Refresh updates the processing of the file for search and AI contexts. Reset to Original on the other hand discards manual changes and restores the original file content.

Files and Media in ArticlesArticles can be supplemented by uploaded media. This includes images or videos, for example.

Media is useful when it makes a technical statement clearer. This applies to form examples, process presentations or screenshots of certain states. It is important to note that media should supplement the text, not replace it. For AI-supported functions, the written content remains particularly relevant. Text can be precisely searched, processed and adopted into response contexts. Therefore, critical information should always be included in the article text and not contained solely in a screenshot or video.

Visibility for AI Functions

The setting ‘Make Knowledge Source Publicly Available’ controls whether a knowledge source can be used for AI-supported functions. If a knowledge source is released, it can be considered, for example, in response suggestions, chat contexts or AI agents. If it is not released, it remains primarily part of the internal documentation in the AI wiki. This setting is technically relevant. A released knowledge source can influence the results of AI functions. Therefore, only contents that are checked, current, and clearly formulated should be released. Contents that are confidential, outdated, incomplete, or technically ambiguous should not be released.

Use in Ticket Context

Knowledge sources can be used in the ticket context if they are released for AI functions and technically relevant. Enneo can draw on suitable content from the AI wiki to support response suggestions, chat responses, or AI agents. Furthermore, relevant knowledge content can become visible in the work context of a ticket, enabling users to find suitable information more quickly. Whether a knowledge source is actually considered depends, among other things, on content, release, currentness, and technical relevance.

Impact on AI Agents

AI agents can use knowledge sources as context if they are accessible and technically relevant. The quality of the agent results strongly depends on the quality of the knowledge stock. Ambiguous formulations, contradictory articles or untested connector contents can lead to inaccurate results. Therefore, the AI wiki is more than just a repository for information. It controls what knowledge is available to the AI and how this knowledge is technically classified. A well-maintained AI wiki improves the traceability and stability of AI-supported processing. In contrast, a blurred knowledge base can lead to inconsistent responses and misinterpretations.

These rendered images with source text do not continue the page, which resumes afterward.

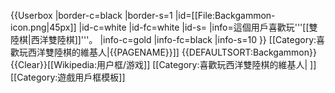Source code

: {{Userbox
  |border-c=black
  |border-s=1
  |id=[[File:Backgammon-icon.png|45px]]
  |id-c=white
  |id-fc=white
  |id-s=
  |info=這個用戶喜歡玩'''[[雙陸棋|西洋雙陸棋]]'''。
  |info-c=gold
  |info-fc=black
  |info-s=10
}}
<includeonly>[[Category:喜歡玩西洋雙陸棋的維基人|{{PAGENAME}}]]</includeonly><noinclude>
{{DEFAULTSORT:Backgammon}}
{{Clear}}[[Wikipedia:用户框/游戏]]
[[Category:喜歡玩西洋雙陸棋的維基人| ]]
[[Category:遊戲用戶框模板]]
</noinclude>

Maintenance and Responsibility

A good knowledge base is not necessarily large but reliable. For manual articles, the following points should be checked in particular:
  • Is the content technically correct?
  • Is the article clearly formulated?
  • Does the classification fit?
  • Is the group selected sensibly?
  • May the content be used for AI functions?
With connectors, additional questions arise:
  • Is the external source technically robust?
  • Are Include and Exclude paths sensibly set?
  • Is the maximum page number selected appropriately?
  • Is the crawling frequency appropriate?
  • Is re-crawling or re-indexing required after a change?
For files, the following points should be checked additionally:
  • Is the file name unique?
  • Is the file stored in the appropriate folder?
  • Is the content current and technically checked?
  • Has the file been reprocessed after changes?
  • Is it clear whether the file is used in the original state or in a manually edited version?
Changes to the AI wiki not only affect the documentation. They can also affect the quality of response suggestions, chat contexts, and AI agents. Therefore, articles, connectors, files and visibility settings should be maintained as technical system components.